This article is part of The Poynter 50, a series reflecting on 50 moments and people that shaped journalism over the past half-century — and continue to influence its future. As Poynter celebrates its 50th anniversary, we examine how the media landscape has evolved and what it means for the next era of news.
The decline of newspaper print classifieds and the ripple effects that gutted newsrooms began, by many accounts, in 1995. That’s when Craig Newmark invented Craigslist, the homely but oh-so-successful site that matches buyers and sellers, mostly for free, with only a few listings carrying a modest charge.
Did Craigslist drive the downfall of print classifieds?
“I’ve always wondered about that,” Newmark said in a Zoom interview July 1. “I think it had an effect.”
But portraying him and the list as torpedoing an otherwise great business model is way overblown, he still believes. Citing an influential essay by Thomas Baekdal, Newmark contends that the root of newspapers’ trouble was the loss of readers.
“TV hit hard. … (And) l’m like the folks on ‘CSI,’ I follow the evidence. That goes back at least to the ’60s.”
Bad in itself, the loss also took away newspapers’ dominant share of local audiences and ability to charge premium classified ad rates. The slide in circulation looks even worse, Baekdal pointed out, when compared to continued increases in the number of households over the years.

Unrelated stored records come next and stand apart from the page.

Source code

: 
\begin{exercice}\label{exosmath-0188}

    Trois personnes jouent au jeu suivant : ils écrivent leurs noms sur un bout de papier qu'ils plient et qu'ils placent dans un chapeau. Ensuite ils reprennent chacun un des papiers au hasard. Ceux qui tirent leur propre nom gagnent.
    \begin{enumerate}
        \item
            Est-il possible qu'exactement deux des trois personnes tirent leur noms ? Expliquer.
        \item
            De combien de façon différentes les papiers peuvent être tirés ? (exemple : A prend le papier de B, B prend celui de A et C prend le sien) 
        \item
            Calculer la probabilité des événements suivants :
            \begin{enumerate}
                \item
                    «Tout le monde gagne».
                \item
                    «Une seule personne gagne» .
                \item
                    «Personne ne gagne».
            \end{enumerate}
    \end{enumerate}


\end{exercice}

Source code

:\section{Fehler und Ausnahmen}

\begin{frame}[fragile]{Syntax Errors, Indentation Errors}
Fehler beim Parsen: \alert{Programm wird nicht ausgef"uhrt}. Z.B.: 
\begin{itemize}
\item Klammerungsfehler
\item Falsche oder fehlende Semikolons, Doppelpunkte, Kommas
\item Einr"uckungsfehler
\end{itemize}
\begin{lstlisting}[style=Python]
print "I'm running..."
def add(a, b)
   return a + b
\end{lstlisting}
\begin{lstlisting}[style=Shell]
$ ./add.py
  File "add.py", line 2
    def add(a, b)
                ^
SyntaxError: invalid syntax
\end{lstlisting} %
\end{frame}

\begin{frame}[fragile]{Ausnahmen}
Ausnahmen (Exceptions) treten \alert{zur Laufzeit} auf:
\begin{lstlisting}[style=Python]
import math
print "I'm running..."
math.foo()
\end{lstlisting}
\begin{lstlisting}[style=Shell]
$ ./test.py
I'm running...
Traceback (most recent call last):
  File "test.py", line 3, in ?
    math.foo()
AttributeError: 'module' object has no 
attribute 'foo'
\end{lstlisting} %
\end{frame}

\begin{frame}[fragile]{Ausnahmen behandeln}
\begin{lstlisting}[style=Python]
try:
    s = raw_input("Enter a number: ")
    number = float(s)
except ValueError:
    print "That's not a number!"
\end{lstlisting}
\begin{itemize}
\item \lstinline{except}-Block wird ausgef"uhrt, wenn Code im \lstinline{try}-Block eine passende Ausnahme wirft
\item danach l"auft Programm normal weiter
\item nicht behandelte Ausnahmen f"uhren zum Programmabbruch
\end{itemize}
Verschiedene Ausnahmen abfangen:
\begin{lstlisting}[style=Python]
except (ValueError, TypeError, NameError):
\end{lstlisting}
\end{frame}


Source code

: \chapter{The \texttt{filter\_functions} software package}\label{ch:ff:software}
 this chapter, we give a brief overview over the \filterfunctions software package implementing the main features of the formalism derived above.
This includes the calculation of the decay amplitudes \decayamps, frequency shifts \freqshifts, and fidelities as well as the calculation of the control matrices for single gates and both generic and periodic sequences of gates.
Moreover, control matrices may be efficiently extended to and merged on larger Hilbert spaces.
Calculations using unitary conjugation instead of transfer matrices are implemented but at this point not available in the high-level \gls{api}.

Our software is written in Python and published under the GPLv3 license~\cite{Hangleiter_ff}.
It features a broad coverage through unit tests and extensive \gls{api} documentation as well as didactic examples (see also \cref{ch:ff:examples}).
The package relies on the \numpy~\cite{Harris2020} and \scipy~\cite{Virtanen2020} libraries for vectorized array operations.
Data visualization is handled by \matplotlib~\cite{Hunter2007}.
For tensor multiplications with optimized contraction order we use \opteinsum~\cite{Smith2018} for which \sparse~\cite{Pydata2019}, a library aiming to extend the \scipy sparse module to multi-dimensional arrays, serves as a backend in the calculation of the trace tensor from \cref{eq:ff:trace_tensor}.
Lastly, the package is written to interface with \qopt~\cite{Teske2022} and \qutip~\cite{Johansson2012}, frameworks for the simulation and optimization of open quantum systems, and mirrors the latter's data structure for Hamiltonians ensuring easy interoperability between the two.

Still, Craigslist came to symbolize the shift. Dozens of other vertical digital sites cropped up, before and after, all offering a deadly competitive pairing of an effective and much cheaper service than newspaper classifieds. Even if Craigslist was just one of many, though, it was arguably Newmark who put a face on the massive disruption.
Here in six short chapters is the tale of Craigslist’s rise to a business generating hundreds of millions of dollars a year, how Newmark has used that fortune and how newspapers, slow to adapt, failed to respond effectively to the digital shift. It’s based on information already on record, supplemented by analysis and color from my interview with Newmark.
Chapter 1: The early years
When Newmark launched Craigslist, he was in his early 40s with two decades of experience as a computer engineer, including a long stint at IBM, later consulting at large firms like Charles Schwab.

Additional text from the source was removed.